Imagine France
10H32 - vendredi 30 septembre 2016

Vox numeri vox dei, la chronique de Philippe Boyer

 

Désintérêt pour la politique, perte de confiance entre élus et citoyens, carences de la démocratie participative… les expressions ne manquent pas pour qualifier les maux dont semble souffrir nos démocraties représentatives. Avec le numérique, une nouvelle ère s’ouvre : celle de la démocratie participative et de l’expression  citoyenne.
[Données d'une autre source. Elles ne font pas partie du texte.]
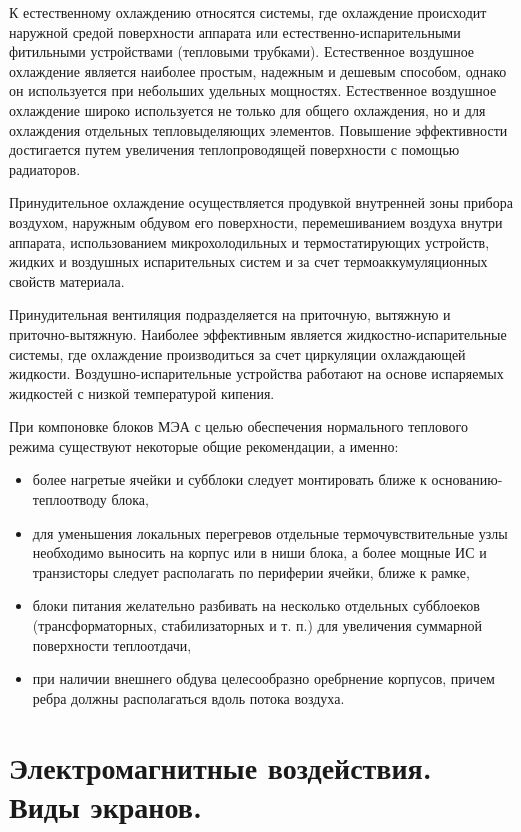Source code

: \documentclass[unicode, 12pt, a4paper, oneside]{article}
\begin{document}
К естественному охлаждению относятся системы, где охлаждение происходит наружной средой поверхности аппарата или естественно-испарительными фитильными устройствами (тепловыми трубками). Естественное воздушное охлаждение является наиболее простым, надежным и дешевым способом, однако он используется при небольших удельных мощностях.  Естественное воздушное охлаждение широко используется не только для общего охлаждения, но и для охлаждения отдельных тепловыделяющих элементов. Повышение эффективности достигается путем увеличения теплопроводящей поверхности с помощью радиаторов.

Принудительное охлаждение осуществляется продувкой внутренней зоны прибора воздухом, наружным обдувом его поверхности, перемешиванием воздуха внутри аппарата, использованием микрохолодильных и термостатирующих устройств, жидких и воздушных испарительных систем и за счет термоаккумуляционных свойств материала.

 Принудительная вентиляция подразделяется на приточную, вытяжную и приточно-вытяжную. Наиболее эффективным является жидкостно-испарительные системы, где охлаждение производиться за счет циркуляции охлаждающей жидкости. Воздушно-испарительные устройства работают на основе испаряемых жидкостей с низкой температурой кипения.
 
При компоновке блоков МЭА с целью обеспечения нормального теплового режима существуют некоторые общие рекомендации, а именно:
\begin{itemize}
\item более нагретые ячейки и субблоки следует монтировать ближе к основанию-теплоотводу блока,
\item для уменьшения локальных перегревов отдельные термочувствительные узлы необходимо выносить на корпус или в ниши блока, а более мощные ИС и транзисторы следует располагать по периферии ячейки, ближе к рамке, 
\item блоки питания желательно разбивать на несколько отдельных субблоеков (трансформаторных, стабилизаторных и т. п.) для увеличения суммарной поверхности теплоотдачи,
\item при наличии внешнего обдува целесообразно оребрнение корпусов, причем ребра должны располагаться вдоль потока воздуха.
\end{itemize}


\section{Электромагнитные воздействия. Виды экранов.}
\end{document}
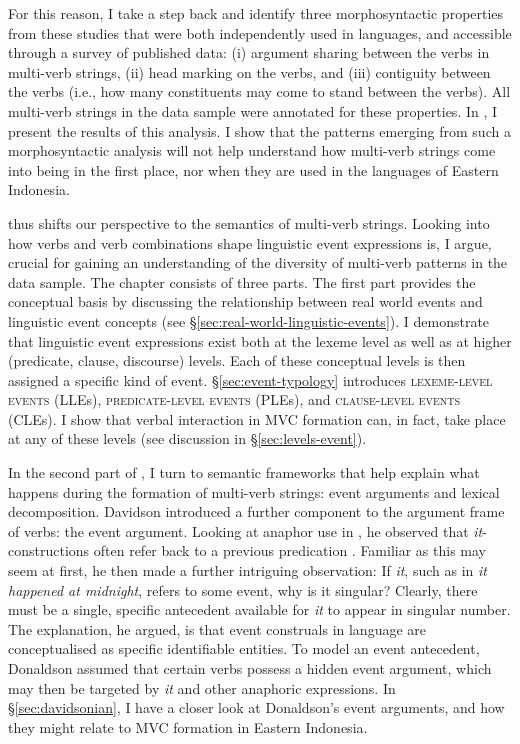 For this reason, I take a step back and identify three morphosyntactic properties from these studies that were both independently used in languages, and accessible through a survey of published data: (i) argument sharing between the verbs in multi-verb strings, (ii) head marking on the verbs, and (iii) contiguity between the verbs (i.e., how many constituents may come to stand between the verbs). All multi-verb strings in the data sample were annotated for these properties. In , I present the results of this analysis. I show that the patterns emerging from such a morphosyntactic analysis will not help understand how multi-verb strings come into being in the first place, nor when they are used in the languages of Eastern Indonesia.

 thus shifts our perspective to the semantics of multi-verb strings. Looking into how verbs and verb combinations shape linguistic event expressions is, I argue, crucial for gaining an understanding of the diversity of multi-verb patterns in the data sample. The chapter consists of three parts. The first part provides the conceptual basis by discussing the relationship between real world events and linguistic event concepts (see §\ref{sec:real-world-linguistic-events}). I demonstrate that linguistic event expressions exist both at the lexeme level as well as at higher (predicate, clause, discourse) levels. Each of these conceptual levels is then assigned a specific kind of event. §\ref{sec:event-typology} introduces \textsc{lexeme-level events} (LLEs), \textsc{predicate-level events} (PLEs), and \textsc{clause-level events} (CLEs). I show that verbal interaction in MVC formation can, in fact, take place at any of these levels (see discussion in §\ref{sec:levels-event}). 

\newpage
In the second part of , I turn to semantic frameworks that help explain what happens during the formation of multi-verb strings: event arguments and lexical decomposition. Davidson introduced a further component to the argument frame of verbs: the event argument. Looking at anaphor use in , he observed that \textit{it}-constructions often refer back to a previous predication \citep{davidson1967logical}. Familiar as this may seem at first, he then made a further intriguing observation: If \textit{it}, such as in \textit{it happened at midnight}, refers to some event, why is it singular? Clearly, there must be a single, specific antecedent available for \textit{it} to appear in singular number. The explanation, he argued, is that event construals in language are conceptualised as specific identifiable entities. To model an event antecedent, Donaldson assumed that certain verbs possess a hidden event argument, which may then be targeted by \textit{it} and other anaphoric expressions. In §\ref{sec:davidsonian}, I have a closer look at Donaldson's event arguments, and how they might relate to MVC formation in Eastern Indonesia. 

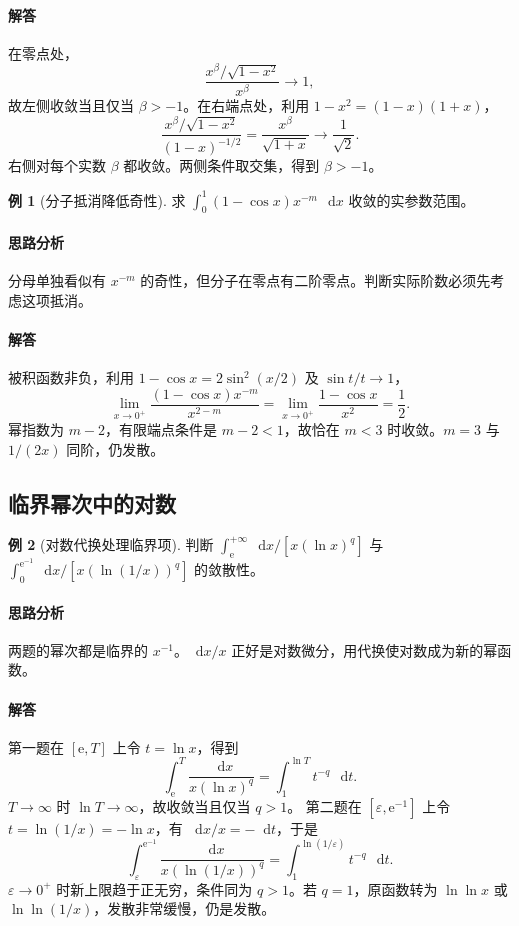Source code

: \documentclass[UTF8,fontset=fandol,12pt,oneside,openany]{ctexrep}
\newcommand{\dd}{\mathop{}\!\mathrm d}
\newcommand{\ee}{\mathrm e}
\theoremstyle{definition}
\newtheorem{example}{例}[chapter]
\begin{document}
\paragraph{解答} 在零点处，
\[
\frac{x^\beta/\sqrt{1-x^2}}{x^\beta}\to1,
\]
故左侧收敛当且仅当 $\beta>-1$。在右端点处，利用 $1-x^2=(1-x)(1+x)$，
\[
\frac{x^\beta/\sqrt{1-x^2}}{(1-x)^{-1/2}}
=\frac{x^\beta}{\sqrt{1+x}}\to\frac1{\sqrt2}.
\]
右侧对每个实数 $\beta$ 都收敛。两侧条件取交集，得到 $\beta>-1$。

\begin{example}[分子抵消降低奇性]
求 $\int_0^1(1-\cos x)x^{-m}\,\dd x$ 收敛的实参数范围。
\end{example}
\paragraph{思路分析} 分母单独看似有 $x^{-m}$ 的奇性，但分子在零点有二阶零点。判断实际阶数必须先考虑这项抵消。
\paragraph{解答} 被积函数非负，利用 $1-\cos x=2\sin^2(x/2)$ 及 $\sin t/t\to1$，
\[
\lim_{x\to0^+}\frac{(1-\cos x)x^{-m}}{x^{2-m}}
=\lim_{x\to0^+}\frac{1-\cos x}{x^2}=\frac12.
\]
幂指数为 $m-2$，有限端点条件是 $m-2<1$，故恰在 $m<3$ 时收敛。$m=3$ 与 $1/(2x)$ 同阶，仍发散。

\subsection{临界幂次中的对数}
\label{lec:13:logarithm}
\begin{example}[对数代换处理临界项]
判断 $\int_\ee^{+\infty}\dd x/[x(\ln x)^q]$ 与
$\int_0^{\ee^{-1}}\dd x/[x(\ln(1/x))^q]$ 的敛散性。
\end{example}
\paragraph{思路分析} 两题的幂次都是临界的 $x^{-1}$。$\dd x/x$ 正好是对数微分，用代换使对数成为新的幂函数。
\paragraph{解答} 第一题在 $[\ee,T]$ 上令 $t=\ln x$，得到
\[
\int_\ee^T\frac{\dd x}{x(\ln x)^q}
=\int_1^{\ln T}t^{-q}\,\dd t.
\]
$T\to\infty$ 时 $\ln T\to\infty$，故收敛当且仅当 $q>1$。
第二题在 $[\varepsilon,\ee^{-1}]$ 上令 $t=\ln(1/x)=-\ln x$，有 $\dd x/x=-\dd t$，于是
\[
\int_\varepsilon^{\ee^{-1}}\frac{\dd x}{x(\ln(1/x))^q}
=\int_1^{\ln(1/\varepsilon)}t^{-q}\,\dd t.
\]
$\varepsilon\to0^+$ 时新上限趋于正无穷，条件同为 $q>1$。若 $q=1$，原函数转为 $\ln\ln x$ 或 $\ln\ln(1/x)$，发散非常缓慢，仍是发散。
\end{document}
 « Nos régimes sont dits démocratiques parce qu’ils sont consacrés par les urnes. Mais nous ne sommes pas gouvernés démocratiquement, car l’action des gouvernements n’obéit pas à des règles de transparence, d’exercice de la responsabilité, de réactivité ou d’écoute des citoyens clairement établies. D’où la spécificité du désarroi et de la colère de nos contemporains. », explique l’historien Pierre Rosanvallon. Pour régénérer cette expression citoyenne directe et encourager la participation à la « chose publique », les réponses classiques (refonte des modes de scrutins, non cumul des mandats…) restent nécessaires mais non plus suffisantes. Si la révolution industrielle a accouché du parlementarisme, la révolution numérique donne aux citoyens de nouveaux outils d’expression directe. Qu’on l’appelle « démocratie digitale » ou digital empowerment (à traduire par « pouvoir d’agir »), le numérique rebat les cartes et invite à la démocratie participative, au débat et à l’expression citoyenne. Non seulement les citoyens délèguent leur pouvoir de décision mais, chose nouvelle rendue possible par le numérique, ils entendent l’exercer de manière directe.


Retour à Athènes

Avec les possibilités offertes par le numérique (lancer une pétition en ligne, s’exprimer sur des plateformes d’opinions…) le « clic activism » – Expression de l’essayiste Evgeny Morozov The Net Delusion: The Dark Side of Internet Freedom – devient un jeu d’enfant. Sans pour autant faire de l’internaute un militant politique engagé, le fait de cliquer sur des sites tels que change.org, democratech, stig ou parfois Opinion Internationale, peut permettre d’infléchir le cours des évènements. En France, on se souvient des récentes pétitions massives lancées sur les réseaux sociaux à l’occasion de la Loi travail ou du mariage pour tous.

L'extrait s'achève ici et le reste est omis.